Exercise details:
Whenever a line of the material contains the string "Euch", it should be copied.

Provided records:
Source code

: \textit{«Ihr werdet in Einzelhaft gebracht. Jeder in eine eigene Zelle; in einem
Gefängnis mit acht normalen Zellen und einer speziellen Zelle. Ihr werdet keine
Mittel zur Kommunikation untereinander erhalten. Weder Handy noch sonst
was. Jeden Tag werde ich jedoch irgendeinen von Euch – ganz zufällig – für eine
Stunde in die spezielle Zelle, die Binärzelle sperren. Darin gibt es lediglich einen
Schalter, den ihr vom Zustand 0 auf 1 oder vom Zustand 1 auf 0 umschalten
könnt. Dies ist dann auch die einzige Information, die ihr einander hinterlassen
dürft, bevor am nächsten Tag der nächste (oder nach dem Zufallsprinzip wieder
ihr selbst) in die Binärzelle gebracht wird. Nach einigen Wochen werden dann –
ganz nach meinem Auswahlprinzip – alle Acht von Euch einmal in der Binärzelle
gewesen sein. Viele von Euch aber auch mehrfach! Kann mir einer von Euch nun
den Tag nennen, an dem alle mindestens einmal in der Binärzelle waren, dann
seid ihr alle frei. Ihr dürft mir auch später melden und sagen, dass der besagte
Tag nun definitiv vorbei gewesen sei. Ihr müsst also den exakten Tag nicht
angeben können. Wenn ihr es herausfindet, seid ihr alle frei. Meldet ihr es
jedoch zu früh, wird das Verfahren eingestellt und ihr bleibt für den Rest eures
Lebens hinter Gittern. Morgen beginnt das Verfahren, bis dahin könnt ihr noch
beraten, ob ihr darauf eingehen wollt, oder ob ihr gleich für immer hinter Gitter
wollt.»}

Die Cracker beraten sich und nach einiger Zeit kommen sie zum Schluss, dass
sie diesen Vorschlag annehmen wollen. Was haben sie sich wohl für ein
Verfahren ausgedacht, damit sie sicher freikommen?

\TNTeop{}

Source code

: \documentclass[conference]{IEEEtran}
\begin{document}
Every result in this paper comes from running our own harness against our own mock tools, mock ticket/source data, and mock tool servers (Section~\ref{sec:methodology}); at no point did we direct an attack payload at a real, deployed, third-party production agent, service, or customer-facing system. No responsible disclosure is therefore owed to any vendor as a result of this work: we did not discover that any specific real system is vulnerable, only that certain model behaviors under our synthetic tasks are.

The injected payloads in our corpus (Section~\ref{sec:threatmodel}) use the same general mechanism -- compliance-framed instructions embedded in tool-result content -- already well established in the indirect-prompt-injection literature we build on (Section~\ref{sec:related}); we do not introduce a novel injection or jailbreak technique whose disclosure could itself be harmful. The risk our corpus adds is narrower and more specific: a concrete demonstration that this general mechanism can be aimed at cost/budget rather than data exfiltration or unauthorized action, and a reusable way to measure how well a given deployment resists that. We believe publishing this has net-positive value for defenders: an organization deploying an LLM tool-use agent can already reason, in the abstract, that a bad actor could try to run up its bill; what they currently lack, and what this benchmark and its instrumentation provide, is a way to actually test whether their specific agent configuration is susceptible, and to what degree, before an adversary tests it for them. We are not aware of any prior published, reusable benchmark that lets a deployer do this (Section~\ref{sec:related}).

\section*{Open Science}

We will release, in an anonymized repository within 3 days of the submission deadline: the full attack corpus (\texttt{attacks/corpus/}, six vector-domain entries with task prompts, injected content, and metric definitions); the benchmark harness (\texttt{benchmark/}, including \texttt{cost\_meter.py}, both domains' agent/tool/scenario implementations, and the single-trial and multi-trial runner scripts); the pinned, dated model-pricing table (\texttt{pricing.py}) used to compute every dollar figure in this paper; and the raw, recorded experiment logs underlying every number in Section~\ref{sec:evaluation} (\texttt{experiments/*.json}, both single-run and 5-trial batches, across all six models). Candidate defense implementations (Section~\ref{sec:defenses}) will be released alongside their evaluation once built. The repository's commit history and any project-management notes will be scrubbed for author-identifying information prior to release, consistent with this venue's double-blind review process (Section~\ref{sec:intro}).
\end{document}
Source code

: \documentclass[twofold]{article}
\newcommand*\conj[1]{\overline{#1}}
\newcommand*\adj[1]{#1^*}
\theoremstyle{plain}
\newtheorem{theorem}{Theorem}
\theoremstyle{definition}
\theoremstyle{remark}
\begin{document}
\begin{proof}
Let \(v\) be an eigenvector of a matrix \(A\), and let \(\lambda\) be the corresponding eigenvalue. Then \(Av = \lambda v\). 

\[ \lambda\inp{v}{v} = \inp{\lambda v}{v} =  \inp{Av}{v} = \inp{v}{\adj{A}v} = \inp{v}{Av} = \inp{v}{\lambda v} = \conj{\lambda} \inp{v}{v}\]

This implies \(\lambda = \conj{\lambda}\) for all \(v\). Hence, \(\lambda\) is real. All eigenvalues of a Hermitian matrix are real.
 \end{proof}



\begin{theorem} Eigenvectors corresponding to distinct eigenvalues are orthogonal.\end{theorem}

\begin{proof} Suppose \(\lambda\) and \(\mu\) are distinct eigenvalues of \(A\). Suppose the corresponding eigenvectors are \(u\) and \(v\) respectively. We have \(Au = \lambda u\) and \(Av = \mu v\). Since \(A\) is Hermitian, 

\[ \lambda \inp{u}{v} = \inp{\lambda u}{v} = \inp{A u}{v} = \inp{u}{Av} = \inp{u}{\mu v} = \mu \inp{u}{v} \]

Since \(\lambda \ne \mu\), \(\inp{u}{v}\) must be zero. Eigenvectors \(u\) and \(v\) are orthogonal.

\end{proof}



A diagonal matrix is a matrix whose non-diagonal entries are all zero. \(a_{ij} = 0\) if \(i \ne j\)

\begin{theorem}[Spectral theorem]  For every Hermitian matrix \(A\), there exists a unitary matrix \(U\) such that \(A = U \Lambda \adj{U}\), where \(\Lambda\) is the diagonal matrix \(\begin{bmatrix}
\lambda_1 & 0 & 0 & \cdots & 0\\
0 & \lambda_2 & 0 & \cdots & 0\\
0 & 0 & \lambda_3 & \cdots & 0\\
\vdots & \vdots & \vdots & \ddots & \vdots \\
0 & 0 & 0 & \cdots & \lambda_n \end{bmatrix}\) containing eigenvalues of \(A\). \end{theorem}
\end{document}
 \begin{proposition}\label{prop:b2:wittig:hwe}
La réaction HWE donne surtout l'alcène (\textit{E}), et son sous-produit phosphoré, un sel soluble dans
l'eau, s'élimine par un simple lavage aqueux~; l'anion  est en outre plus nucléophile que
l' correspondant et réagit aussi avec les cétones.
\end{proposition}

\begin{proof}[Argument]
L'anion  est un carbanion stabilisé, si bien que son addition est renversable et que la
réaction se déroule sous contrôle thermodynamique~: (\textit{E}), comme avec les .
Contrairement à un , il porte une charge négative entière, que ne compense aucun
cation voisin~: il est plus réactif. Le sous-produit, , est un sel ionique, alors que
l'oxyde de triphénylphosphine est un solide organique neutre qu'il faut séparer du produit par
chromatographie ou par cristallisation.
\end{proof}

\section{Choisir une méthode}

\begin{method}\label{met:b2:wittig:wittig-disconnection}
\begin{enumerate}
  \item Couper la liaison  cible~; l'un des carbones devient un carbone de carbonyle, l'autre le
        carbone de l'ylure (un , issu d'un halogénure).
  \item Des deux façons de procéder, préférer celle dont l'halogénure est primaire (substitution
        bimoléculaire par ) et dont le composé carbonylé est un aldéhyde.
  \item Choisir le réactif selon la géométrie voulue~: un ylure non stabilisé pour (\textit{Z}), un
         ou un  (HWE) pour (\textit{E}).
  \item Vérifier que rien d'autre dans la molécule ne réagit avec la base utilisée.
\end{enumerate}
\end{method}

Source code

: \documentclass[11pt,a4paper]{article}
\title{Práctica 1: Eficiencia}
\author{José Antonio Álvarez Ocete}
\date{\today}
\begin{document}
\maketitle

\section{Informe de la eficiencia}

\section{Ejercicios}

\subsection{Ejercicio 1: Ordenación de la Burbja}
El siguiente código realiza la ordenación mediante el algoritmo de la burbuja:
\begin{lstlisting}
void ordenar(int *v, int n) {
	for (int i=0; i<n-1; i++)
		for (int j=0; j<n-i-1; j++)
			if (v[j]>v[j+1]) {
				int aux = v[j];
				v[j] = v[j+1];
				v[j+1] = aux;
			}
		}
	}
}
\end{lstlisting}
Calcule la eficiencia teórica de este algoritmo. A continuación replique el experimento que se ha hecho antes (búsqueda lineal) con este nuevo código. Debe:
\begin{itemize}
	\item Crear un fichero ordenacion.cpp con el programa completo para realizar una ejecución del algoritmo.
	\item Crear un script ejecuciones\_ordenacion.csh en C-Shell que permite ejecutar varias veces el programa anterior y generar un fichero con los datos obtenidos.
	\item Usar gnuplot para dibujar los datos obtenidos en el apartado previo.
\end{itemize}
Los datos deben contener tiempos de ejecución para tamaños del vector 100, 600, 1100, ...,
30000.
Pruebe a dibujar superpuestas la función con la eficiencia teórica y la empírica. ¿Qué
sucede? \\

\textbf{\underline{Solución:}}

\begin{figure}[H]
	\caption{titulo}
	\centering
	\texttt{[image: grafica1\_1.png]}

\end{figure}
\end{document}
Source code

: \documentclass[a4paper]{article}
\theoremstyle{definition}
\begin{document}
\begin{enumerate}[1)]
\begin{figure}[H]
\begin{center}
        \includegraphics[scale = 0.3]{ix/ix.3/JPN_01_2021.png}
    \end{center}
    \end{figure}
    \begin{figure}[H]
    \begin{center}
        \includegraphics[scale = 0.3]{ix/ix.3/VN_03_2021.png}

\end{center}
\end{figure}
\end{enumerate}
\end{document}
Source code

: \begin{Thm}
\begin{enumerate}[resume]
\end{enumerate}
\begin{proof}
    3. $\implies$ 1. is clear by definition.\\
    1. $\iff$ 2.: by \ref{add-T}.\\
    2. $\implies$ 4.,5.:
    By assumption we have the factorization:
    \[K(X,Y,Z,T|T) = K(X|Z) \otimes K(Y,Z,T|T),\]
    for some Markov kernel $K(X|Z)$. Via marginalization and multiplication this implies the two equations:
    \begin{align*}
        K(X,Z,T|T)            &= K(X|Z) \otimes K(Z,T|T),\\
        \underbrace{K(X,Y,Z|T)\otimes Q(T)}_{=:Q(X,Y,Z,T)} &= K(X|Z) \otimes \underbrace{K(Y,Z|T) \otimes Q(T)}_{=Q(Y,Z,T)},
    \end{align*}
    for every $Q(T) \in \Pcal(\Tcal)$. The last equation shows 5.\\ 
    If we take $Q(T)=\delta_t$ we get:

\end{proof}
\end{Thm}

Task solution:
was. Jeden Tag werde ich jedoch irgendeinen von Euch – ganz zufällig – für eine
ganz nach meinem Auswahlprinzip – alle Acht von Euch einmal in der Binärzelle
gewesen sein. Viele von Euch aber auch mehrfach! Kann mir einer von Euch nun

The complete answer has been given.